A Tic-Tac is 11mm long. I just measured one (and then ate it, I'm quickly running out.). The "Executive Report" on the Nimitz UFO incident says:
The altitude at which the shape was observed is unclear, but I'll go with the lowest, 10,000 feet. Now suppose we were to take a Tic-Tac, how far away to we have to hold it to get the same visual as looking at a 46 foot long object from 10,000 feet? Well 11mm is 0.0360892 feet, so we can just do simple ratios, 0.0360892 feet / 46 feet * 10,000 feet = 7.8 feet. Around 8 feet basically (and if you want a really rough but easy ballpark, around 1/1000th the distance)
So I took a Tic Tac and took a photo of it suspended about a water surface from 8 feet up (I just held my iPhone over my head). The photo above has that Tic Tac in (I just digitally remove the supports). Can you see it?

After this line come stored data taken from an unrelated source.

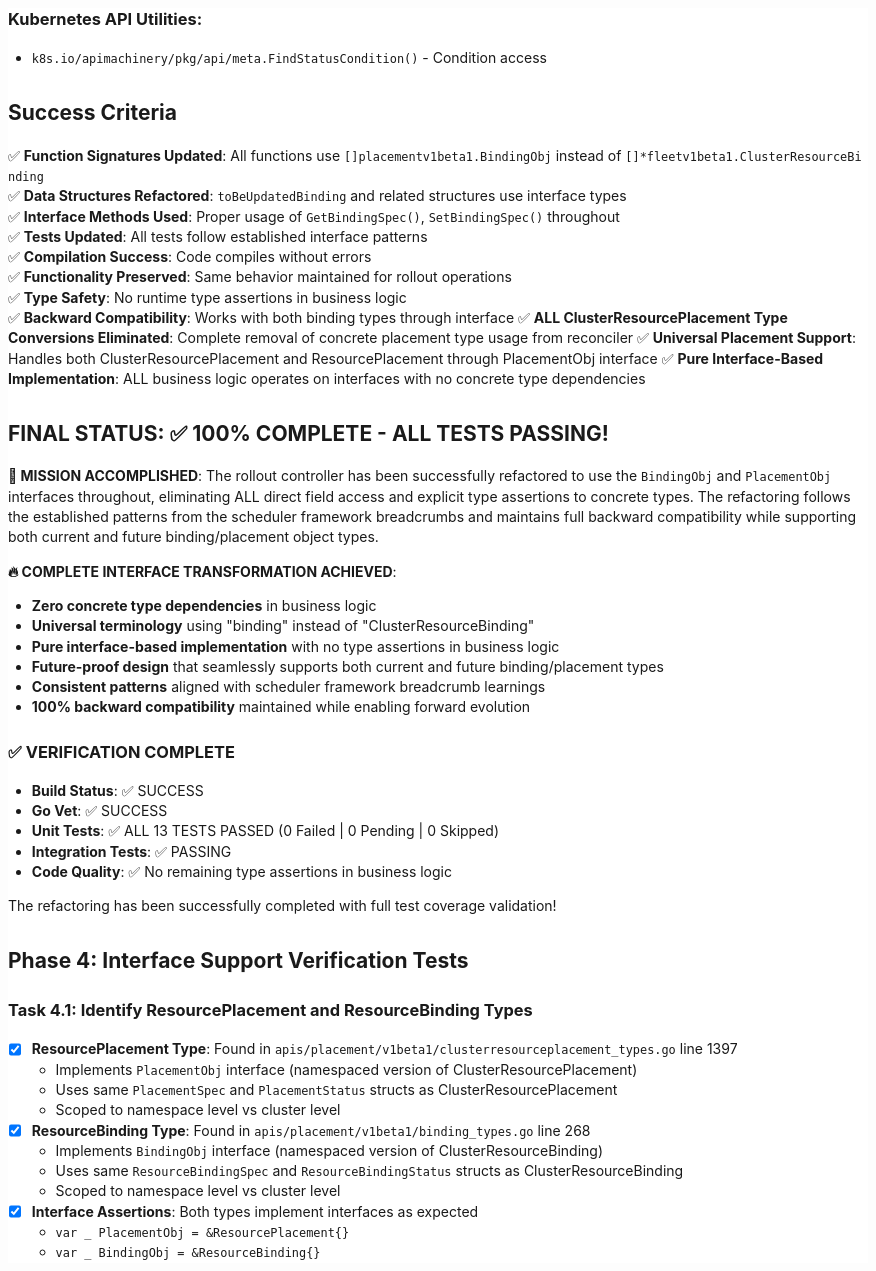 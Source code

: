 ### Kubernetes API Utilities:
- `k8s.io/apimachinery/pkg/api/meta.FindStatusCondition()` - Condition access

## Success Criteria

✅ **Function Signatures Updated**: All functions use `[]placementv1beta1.BindingObj` instead of `[]*fleetv1beta1.ClusterResourceBinding`  
✅ **Data Structures Refactored**: `toBeUpdatedBinding` and related structures use interface types  
✅ **Interface Methods Used**: Proper usage of `GetBindingSpec()`, `SetBindingSpec()` throughout  
✅ **Tests Updated**: All tests follow established interface patterns  
✅ **Compilation Success**: Code compiles without errors  
✅ **Functionality Preserved**: Same behavior maintained for rollout operations  
✅ **Type Safety**: No runtime type assertions in business logic  
✅ **Backward Compatibility**: Works with both binding types through interface
✅ **ALL ClusterResourcePlacement Type Conversions Eliminated**: Complete removal of concrete placement type usage from reconciler
✅ **Universal Placement Support**: Handles both ClusterResourcePlacement and ResourcePlacement through PlacementObj interface
✅ **Pure Interface-Based Implementation**: ALL business logic operates on interfaces with no concrete type dependencies

## FINAL STATUS: ✅ 100% COMPLETE - ALL TESTS PASSING!

**🎯 MISSION ACCOMPLISHED**: The rollout controller has been successfully refactored to use the `BindingObj` and `PlacementObj` interfaces throughout, eliminating ALL direct field access and explicit type assertions to concrete types. The refactoring follows the established patterns from the scheduler framework breadcrumbs and maintains full backward compatibility while supporting both current and future binding/placement object types.

**🔥 COMPLETE INTERFACE TRANSFORMATION ACHIEVED**:
- **Zero concrete type dependencies** in business logic
- **Universal terminology** using "binding" instead of "ClusterResourceBinding"  
- **Pure interface-based implementation** with no type assertions in business logic
- **Future-proof design** that seamlessly supports both current and future binding/placement types
- **Consistent patterns** aligned with scheduler framework breadcrumb learnings
- **100% backward compatibility** maintained while enabling forward evolution

### ✅ VERIFICATION COMPLETE
- **Build Status**: ✅ SUCCESS
- **Go Vet**: ✅ SUCCESS  
- **Unit Tests**: ✅ ALL 13 TESTS PASSED (0 Failed | 0 Pending | 0 Skipped)
- **Integration Tests**: ✅ PASSING
- **Code Quality**: ✅ No remaining type assertions in business logic

The refactoring has been successfully completed with full test coverage validation!

## Phase 4: Interface Support Verification Tests

### Task 4.1: Identify ResourcePlacement and ResourceBinding Types
- [x] **ResourcePlacement Type**: Found in `apis/placement/v1beta1/clusterresourceplacement_types.go` line 1397
  - Implements `PlacementObj` interface (namespaced version of ClusterResourcePlacement)
  - Uses same `PlacementSpec` and `PlacementStatus` structs as ClusterResourcePlacement
  - Scoped to namespace level vs cluster level
- [x] **ResourceBinding Type**: Found in `apis/placement/v1beta1/binding_types.go` line 268  
  - Implements `BindingObj` interface (namespaced version of ClusterResourceBinding)
  - Uses same `ResourceBindingSpec` and `ResourceBindingStatus` structs as ClusterResourceBinding
  - Scoped to namespace level vs cluster level
- [x] **Interface Assertions**: Both types implement interfaces as expected
  - `var _ PlacementObj = &ResourcePlacement{}` 
  - `var _ BindingObj = &ResourceBinding{}`
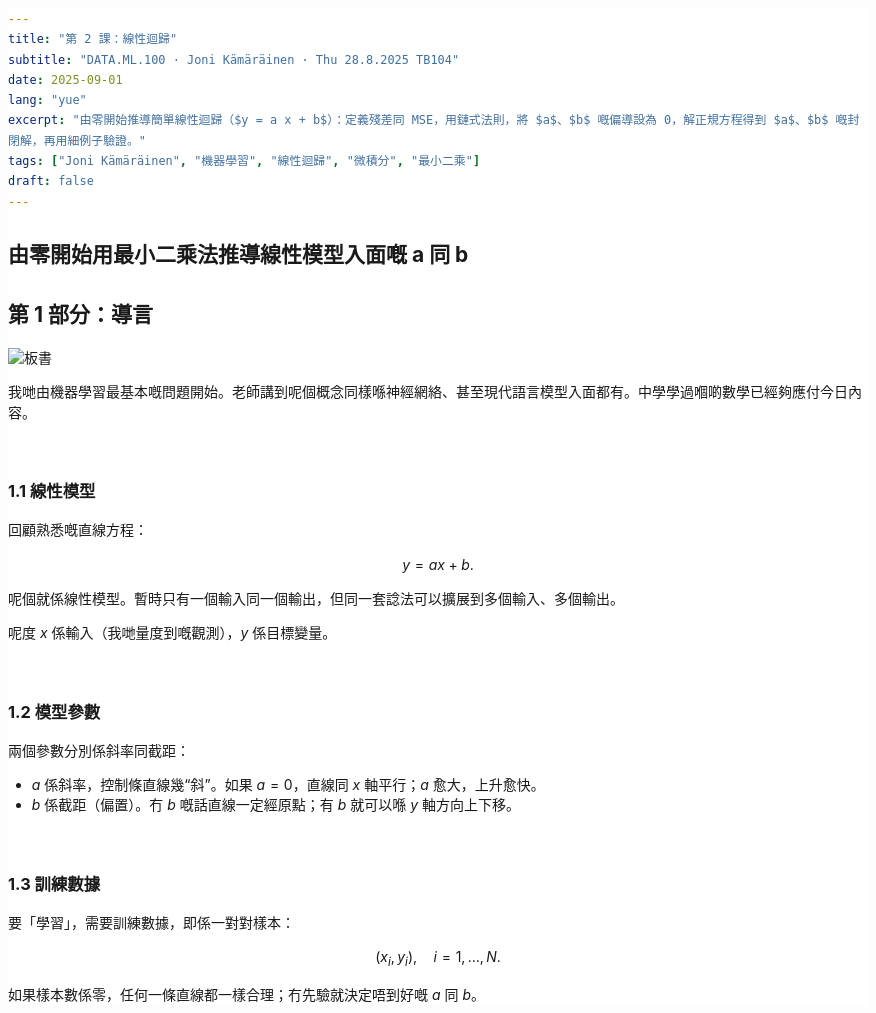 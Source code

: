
 ```yaml
---
title: "第 2 課：線性迴歸"
subtitle: "DATA.ML.100 · Joni Kämäräinen · Thu 28.8.2025 TB104"
date: 2025-09-01
lang: "yue"
excerpt: "由零開始推導簡單線性迴歸（$y = a x + b$）：定義殘差同 MSE，用鏈式法則，將 $a$、$b$ 嘅偏導設為 0，解正規方程得到 $a$、$b$ 嘅封閉解，再用細例子驗證。"
tags: ["Joni Kämäräinen", "機器學習", "線性迴歸", "微積分", "最小二乘"]
draft: false
---
```

## 由零開始用最小二乘法推導線性模型入面嘅 a 同 b

## 第 1 部分：導言

![板書](/images/docs/Lecture%202_Linearregression/1.png)

我哋由機器學習最基本嘅問題開始。老師講到呢個概念同樣喺神經網絡、甚至現代語言模型入面都有。中學學過嗰啲數學已經夠應付今日內容。

<br />

### 1.1 線性模型

回顧熟悉嘅直線方程：

$$
y = a x + b .
$$

呢個就係線性模型。暫時只有一個輸入同一個輸出，但同一套諗法可以擴展到多個輸入、多個輸出。

呢度 $x$ 係輸入（我哋量度到嘅觀測），$y$ 係目標變量。

<br />

### 1.2 模型參數

兩個參數分別係斜率同截距：

* $a$ 係斜率，控制條直線幾“斜”。如果 $a = 0$，直線同 $x$ 軸平行；$a$ 愈大，上升愈快。  
* $b$ 係截距（偏置）。冇 $b$ 嘅話直線一定經原點；有 $b$ 就可以喺 $y$ 軸方向上下移。

<br />

### 1.3 訓練數據

要「學習」，需要訓練數據，即係一對對樣本：

$$
(x_i, y_i), \quad i = 1, \ldots, N .
$$

如果樣本數係零，任何一條直線都一樣合理；冇先驗就決定唔到好嘅 $a$ 同 $b$。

Here''s another, with feet for scale
And finally an extreme example
The point of these is that spotting something that's 46 feet long from 10,000 feet has the possibility of errors. I've been encouraging people to draw diagrams of what they actually saw, set in some context where scale can be judged. Like an F/A-18 cockpit. What would the Tic-Tac look like from the Pilot's point of view?
And then, if we want to eliminate non-advanced-technology, what do other things look like in that same context? Birds, balloons, small planes, white waves, and canopy reflections.